April 2023 – In March 2023, the Turkish Personal Data Protection Authority (the "Authority") published three public announcements and announced five data breach notifications.
On 30 March 2023, the Authority announced that the Authority approved the application regarding cross border data transfers submitted by Otokoç Otomotiv Ticaret ve Sanayi Anonim Sirketi.
Attention must be paid to personal data during on-site inspections!
A decision issued by Turkey's Constitutional Court on 30 March 2023 ("Decision") regarding the annulment of various provisions of the Law on the Protection of Competition ("Competition Law") includes sensitive findings related to personal data. In its Decision, the Constitutional Court did not accept the request for the annulment.
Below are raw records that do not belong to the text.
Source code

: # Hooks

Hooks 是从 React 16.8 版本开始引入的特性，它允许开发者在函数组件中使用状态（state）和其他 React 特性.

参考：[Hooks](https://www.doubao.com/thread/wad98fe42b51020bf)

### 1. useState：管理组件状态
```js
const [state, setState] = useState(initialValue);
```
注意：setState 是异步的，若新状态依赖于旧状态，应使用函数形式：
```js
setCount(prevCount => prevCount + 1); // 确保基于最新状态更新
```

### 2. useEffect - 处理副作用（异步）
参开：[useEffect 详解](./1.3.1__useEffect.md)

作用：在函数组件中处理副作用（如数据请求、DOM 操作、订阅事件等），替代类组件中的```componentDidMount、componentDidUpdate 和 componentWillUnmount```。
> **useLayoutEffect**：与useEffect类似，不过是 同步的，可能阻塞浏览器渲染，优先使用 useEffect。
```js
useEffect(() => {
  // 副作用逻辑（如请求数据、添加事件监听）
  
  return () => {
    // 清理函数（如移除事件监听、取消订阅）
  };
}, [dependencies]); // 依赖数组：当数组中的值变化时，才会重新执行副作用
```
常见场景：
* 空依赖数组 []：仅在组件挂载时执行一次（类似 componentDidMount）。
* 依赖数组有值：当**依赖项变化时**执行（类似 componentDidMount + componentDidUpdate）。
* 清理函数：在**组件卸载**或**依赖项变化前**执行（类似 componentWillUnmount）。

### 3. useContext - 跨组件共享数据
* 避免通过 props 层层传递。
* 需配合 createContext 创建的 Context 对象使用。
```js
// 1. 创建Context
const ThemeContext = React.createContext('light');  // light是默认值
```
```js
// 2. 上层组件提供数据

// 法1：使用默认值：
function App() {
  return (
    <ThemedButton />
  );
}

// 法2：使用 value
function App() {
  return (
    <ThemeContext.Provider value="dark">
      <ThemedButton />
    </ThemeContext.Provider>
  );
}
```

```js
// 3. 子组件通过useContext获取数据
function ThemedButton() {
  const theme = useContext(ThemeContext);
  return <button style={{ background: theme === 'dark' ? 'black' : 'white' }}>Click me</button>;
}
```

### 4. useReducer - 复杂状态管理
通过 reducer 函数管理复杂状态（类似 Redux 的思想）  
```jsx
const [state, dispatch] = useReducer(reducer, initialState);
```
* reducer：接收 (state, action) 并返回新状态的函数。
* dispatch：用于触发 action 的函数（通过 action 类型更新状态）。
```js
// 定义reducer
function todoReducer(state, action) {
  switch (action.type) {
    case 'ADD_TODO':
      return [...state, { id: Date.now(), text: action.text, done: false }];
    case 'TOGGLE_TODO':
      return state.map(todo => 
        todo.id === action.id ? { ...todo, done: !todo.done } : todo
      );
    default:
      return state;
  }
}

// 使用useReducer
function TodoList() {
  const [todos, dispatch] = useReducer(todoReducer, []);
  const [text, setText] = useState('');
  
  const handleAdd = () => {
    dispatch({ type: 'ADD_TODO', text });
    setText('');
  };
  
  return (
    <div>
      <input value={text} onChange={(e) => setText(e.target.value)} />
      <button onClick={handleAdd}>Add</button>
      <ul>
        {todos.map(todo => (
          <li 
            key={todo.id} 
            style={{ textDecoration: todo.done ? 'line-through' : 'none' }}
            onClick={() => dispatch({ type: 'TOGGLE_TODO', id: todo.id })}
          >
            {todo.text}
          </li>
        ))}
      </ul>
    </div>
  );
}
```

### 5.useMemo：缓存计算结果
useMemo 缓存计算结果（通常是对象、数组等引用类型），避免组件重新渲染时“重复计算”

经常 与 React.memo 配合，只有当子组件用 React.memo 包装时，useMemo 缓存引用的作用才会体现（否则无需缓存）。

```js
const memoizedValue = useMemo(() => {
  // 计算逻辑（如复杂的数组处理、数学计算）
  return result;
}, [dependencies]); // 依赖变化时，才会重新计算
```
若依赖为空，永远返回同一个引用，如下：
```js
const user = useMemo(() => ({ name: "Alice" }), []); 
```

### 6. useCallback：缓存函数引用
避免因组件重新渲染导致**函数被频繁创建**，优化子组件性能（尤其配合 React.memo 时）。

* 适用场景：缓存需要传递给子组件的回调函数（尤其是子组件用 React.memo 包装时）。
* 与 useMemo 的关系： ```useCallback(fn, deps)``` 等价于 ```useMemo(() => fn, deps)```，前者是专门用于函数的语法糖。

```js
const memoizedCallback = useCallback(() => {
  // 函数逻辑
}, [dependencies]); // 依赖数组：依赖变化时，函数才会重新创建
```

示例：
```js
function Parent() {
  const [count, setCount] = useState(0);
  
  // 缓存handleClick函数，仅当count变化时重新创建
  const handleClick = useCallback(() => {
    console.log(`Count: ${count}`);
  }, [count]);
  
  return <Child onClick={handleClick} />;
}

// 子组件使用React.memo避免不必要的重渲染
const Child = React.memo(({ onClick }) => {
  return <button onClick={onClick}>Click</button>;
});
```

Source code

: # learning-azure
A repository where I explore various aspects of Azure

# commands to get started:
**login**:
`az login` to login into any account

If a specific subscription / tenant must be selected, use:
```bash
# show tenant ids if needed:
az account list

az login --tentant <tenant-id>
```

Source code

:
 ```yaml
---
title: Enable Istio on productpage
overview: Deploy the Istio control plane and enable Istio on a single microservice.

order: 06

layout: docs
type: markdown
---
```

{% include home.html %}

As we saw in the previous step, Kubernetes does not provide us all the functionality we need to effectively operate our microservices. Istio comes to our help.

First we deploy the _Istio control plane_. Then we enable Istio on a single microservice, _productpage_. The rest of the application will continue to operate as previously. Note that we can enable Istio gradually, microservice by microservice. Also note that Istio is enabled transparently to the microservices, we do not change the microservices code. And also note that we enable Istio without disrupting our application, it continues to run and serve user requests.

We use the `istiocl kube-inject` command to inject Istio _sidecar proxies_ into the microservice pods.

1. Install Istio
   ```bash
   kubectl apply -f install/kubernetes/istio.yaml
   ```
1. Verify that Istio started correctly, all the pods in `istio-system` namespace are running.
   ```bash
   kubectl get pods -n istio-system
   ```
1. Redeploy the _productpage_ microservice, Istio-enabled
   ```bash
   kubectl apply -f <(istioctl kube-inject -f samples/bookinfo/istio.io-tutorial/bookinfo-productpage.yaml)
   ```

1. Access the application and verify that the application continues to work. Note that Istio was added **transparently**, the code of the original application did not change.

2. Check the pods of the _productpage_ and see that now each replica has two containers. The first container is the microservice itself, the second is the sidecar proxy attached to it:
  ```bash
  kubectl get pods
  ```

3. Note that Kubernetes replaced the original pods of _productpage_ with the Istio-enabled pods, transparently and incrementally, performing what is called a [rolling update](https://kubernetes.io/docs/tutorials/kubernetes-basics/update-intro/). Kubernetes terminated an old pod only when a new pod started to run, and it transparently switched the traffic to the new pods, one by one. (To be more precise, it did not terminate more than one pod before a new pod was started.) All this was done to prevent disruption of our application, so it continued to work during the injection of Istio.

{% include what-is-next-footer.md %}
However, the Decision is noteworthy, as it states that the data of legal entities is included within the scope of personal data protection, as it may involve the personal data of real persons.
What was the application?
On 24 June 2020, an amendment was introduced to Article 15 of the Competition Law regarding the authority of the Turkish Competition Authority to conduct on-site inspections at undertakings, allowing for the collection of copies and physical samples of any data and documents held in physical and electronic formats, including information systems.
The application subject to the said Decision requested the annulment of the provision regarding the collection of copies and physical samples of data belonging to undertakings during on-site inspections by the Turkish Competition Authority on the grounds that the provision did not include sufficient safeguards for the processing of personal data and was disproportionate.
What did the Constitutional Court consider?
The Constitutional Court stated that the right to demand the protection of personal data enshrined in the Constitution is not limited to real persons but also includes legal entities, and thus it covers data related to the legal entity undertakings. With this evaluation, the Constitutional Court determined that the relevant provision in the Competition Law limits the right to protect the personal data of undertakings. However, the Constitutional Court did not find the respective provision unconstitutional as it is (i) regulated by law, (ii) has a legitimate purpose, and (iii) is not disproportionate.
Furthermore, the Constitutional Court emphasised that the Competition Board is subject to the obligations set forth in the Personal Data Protection Law ("DP Law") when collecting copies and physical samples of data belonging to both real persons and legal entity undertakings during on-site inspections.
Attention to personal data processing activities during the election period!
The upcoming election in Turkey is also on the agenda of the Authority. On 23 March 2023, the Authority stated that the sensitivity of the personal data processing activities that will occur during the period of the parliamentary and presidential elections to be held on 14 May 2023 should be considered. The information note shared with the public within the scope of the announcement includes the following points:
- Political parties are data controllers within the scope of Turkish DP Law, thus they have obligations to provide information to data subjects and ensure data security. However, political parties are exempt from the VERBIS registration obligation.
- Political parties will be able to process personal data and sensitive data in accordance with the relevant laws, especially the Constitution and the Political Parties Law, and explicit consent of the data subjects is not required for the processing of special categories of personal data if it is based on a provision of law.
The data subject complaint module has been upgraded.
On 27 March 2023, the Board announced that electronic complaint by proxy is possible for data subjects to assert their rights.
Previously, the complaint module provided on the official website of the Authority was not active for complaints to be made on behalf of someone else. According to the announcement, complaints submitted by proxy can now also be made electronically via the Authority's website. In this respect, the complaint module enables attorneys to files applications as well. The related complaint module can be accessed at https://sikayet.kvkk.gov.tr.
The Board announced the following data breach notifications in March
|
Data Controller |
Affected Data Subjects |
Affected Personal Data |
Number of Data Subjects |
|
Marifet Saatçilik Kuym. Teks. Tur. Gida Ins. Taah. San. ve Tic. |
N/A |
Communication Information |
N/A |
|
Akbank |
Bank Customers |
Identity, Customer Transaction and Finance, Information |
5.847 |
|
Destek Bilgisayar ve Iletisim Hizmetleri |
Employees, Customers and Potential Customers |
Finance, Marketing Information, Visual and Audio Records |
N/A |
|
Getir Perakende Lojistik and Bitaksi Mobil Teknoloji |
Getir Users and Getir Couriers |
Identity, Customer Transaction, Transaction Security, Visual and Audio Records, Other |
5098 |
|
Sahibinden Bilgi Teknolojileri Paz. ve Tic. |
Partnership Company Users |
Identity, Customer Transaction, Transaction Security, Location, Other |
71.422 |
The content of this article is intended to provide a general guide to the subject matter. Specialist advice should be sought about your specific circumstances.